INPUT RECORDS:
========
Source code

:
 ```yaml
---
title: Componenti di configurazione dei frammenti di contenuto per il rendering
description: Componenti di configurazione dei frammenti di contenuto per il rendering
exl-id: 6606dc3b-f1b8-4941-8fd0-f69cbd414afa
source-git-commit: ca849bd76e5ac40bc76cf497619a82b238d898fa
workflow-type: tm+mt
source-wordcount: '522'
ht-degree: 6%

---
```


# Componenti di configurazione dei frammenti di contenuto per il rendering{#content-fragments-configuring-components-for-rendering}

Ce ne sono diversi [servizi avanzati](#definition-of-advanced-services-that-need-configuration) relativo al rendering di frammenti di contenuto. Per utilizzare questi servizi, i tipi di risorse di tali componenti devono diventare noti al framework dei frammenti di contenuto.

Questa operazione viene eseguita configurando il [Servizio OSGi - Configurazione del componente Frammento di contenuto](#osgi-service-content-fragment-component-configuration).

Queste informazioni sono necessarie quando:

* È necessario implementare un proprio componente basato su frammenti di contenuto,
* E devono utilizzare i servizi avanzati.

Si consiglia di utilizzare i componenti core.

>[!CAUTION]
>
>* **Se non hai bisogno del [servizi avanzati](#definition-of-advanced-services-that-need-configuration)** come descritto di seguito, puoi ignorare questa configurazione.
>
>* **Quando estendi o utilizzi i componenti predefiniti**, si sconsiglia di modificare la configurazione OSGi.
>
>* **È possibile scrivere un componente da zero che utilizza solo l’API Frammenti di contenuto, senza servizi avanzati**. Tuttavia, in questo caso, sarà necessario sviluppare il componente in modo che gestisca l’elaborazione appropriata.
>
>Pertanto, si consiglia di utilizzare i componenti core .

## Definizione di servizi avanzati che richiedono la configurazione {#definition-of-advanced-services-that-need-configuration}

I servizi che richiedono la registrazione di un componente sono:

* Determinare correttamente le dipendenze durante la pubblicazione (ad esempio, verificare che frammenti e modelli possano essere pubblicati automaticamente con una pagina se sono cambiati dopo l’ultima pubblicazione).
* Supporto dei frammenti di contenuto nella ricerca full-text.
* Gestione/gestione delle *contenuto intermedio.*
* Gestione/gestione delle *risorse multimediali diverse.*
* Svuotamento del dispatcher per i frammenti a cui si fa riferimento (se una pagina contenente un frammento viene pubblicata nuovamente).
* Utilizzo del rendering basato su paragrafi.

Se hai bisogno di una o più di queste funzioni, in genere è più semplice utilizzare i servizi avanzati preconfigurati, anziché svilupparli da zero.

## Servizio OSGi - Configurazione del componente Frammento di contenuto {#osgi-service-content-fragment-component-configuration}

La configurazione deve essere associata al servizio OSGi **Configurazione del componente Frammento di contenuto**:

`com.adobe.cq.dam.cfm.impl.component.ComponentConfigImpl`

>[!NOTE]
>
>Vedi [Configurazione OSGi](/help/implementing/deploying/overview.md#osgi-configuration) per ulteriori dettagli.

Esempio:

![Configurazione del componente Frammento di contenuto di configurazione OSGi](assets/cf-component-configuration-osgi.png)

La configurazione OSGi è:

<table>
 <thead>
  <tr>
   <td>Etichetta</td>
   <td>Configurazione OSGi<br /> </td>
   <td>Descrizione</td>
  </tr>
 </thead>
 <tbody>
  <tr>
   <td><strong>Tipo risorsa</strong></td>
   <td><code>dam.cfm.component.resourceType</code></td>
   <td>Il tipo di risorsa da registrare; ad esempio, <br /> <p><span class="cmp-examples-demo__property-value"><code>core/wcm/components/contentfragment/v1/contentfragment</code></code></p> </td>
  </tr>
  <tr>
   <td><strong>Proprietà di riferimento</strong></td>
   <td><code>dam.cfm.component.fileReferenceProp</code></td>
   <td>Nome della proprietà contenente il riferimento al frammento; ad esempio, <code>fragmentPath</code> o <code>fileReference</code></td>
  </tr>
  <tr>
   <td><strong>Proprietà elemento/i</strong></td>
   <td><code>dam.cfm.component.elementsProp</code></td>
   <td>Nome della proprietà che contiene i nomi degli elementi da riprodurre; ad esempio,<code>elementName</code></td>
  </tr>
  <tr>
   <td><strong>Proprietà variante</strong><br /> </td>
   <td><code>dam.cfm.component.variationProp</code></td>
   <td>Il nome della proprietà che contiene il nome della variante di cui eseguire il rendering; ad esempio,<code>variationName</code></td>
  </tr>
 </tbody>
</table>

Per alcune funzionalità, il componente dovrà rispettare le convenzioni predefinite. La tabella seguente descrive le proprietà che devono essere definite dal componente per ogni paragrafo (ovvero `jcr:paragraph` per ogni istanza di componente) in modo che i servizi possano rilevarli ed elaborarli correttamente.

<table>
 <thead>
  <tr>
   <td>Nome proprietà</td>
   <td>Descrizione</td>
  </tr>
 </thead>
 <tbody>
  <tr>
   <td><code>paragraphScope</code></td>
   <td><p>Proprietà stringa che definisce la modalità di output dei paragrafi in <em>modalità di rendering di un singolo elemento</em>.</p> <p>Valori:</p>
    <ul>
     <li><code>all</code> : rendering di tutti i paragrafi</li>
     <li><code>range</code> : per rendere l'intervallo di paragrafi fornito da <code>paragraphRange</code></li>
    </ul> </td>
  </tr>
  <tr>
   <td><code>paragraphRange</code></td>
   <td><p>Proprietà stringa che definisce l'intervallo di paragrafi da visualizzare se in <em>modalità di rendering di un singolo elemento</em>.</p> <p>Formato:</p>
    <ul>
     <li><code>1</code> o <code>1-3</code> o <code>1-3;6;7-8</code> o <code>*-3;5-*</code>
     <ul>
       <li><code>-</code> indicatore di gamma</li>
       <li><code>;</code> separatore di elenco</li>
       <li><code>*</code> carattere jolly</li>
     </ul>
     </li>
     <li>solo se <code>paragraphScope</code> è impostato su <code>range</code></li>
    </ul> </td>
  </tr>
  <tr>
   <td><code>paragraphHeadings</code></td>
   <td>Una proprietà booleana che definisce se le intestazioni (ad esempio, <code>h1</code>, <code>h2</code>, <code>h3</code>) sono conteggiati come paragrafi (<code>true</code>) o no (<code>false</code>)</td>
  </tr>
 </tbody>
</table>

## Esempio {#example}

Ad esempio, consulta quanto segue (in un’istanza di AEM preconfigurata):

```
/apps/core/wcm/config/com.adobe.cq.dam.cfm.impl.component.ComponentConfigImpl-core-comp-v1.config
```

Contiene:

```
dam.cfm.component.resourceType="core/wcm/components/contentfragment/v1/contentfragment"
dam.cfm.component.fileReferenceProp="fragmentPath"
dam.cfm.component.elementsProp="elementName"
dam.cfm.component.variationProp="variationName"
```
========
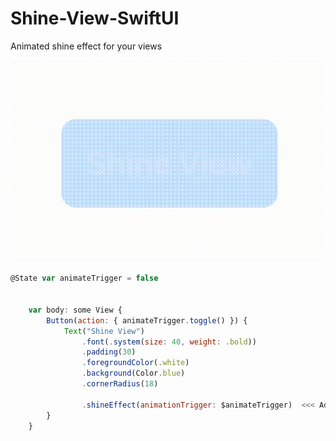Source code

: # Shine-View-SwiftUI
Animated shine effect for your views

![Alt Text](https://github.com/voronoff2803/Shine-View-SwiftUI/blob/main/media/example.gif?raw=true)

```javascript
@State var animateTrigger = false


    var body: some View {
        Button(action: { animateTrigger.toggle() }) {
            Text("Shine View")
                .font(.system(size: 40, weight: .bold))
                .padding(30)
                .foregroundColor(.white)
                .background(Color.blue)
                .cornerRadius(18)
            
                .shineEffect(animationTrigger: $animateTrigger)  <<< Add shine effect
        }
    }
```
========
WORK TO COMPLETE:
Given the records above, return exactly the lines starting at the line containing "Se hai bisogno" and ending at the line containing "## Servizio OSGi", including both.

REPLY TO THE TASK:
Se hai bisogno di una o più di queste funzioni, in genere è più semplice utilizzare i servizi avanzati preconfigurati, anziché svilupparli da zero.

## Servizio OSGi - Configurazione del componente Frammento di contenuto {#osgi-service-content-fragment-component-configuration}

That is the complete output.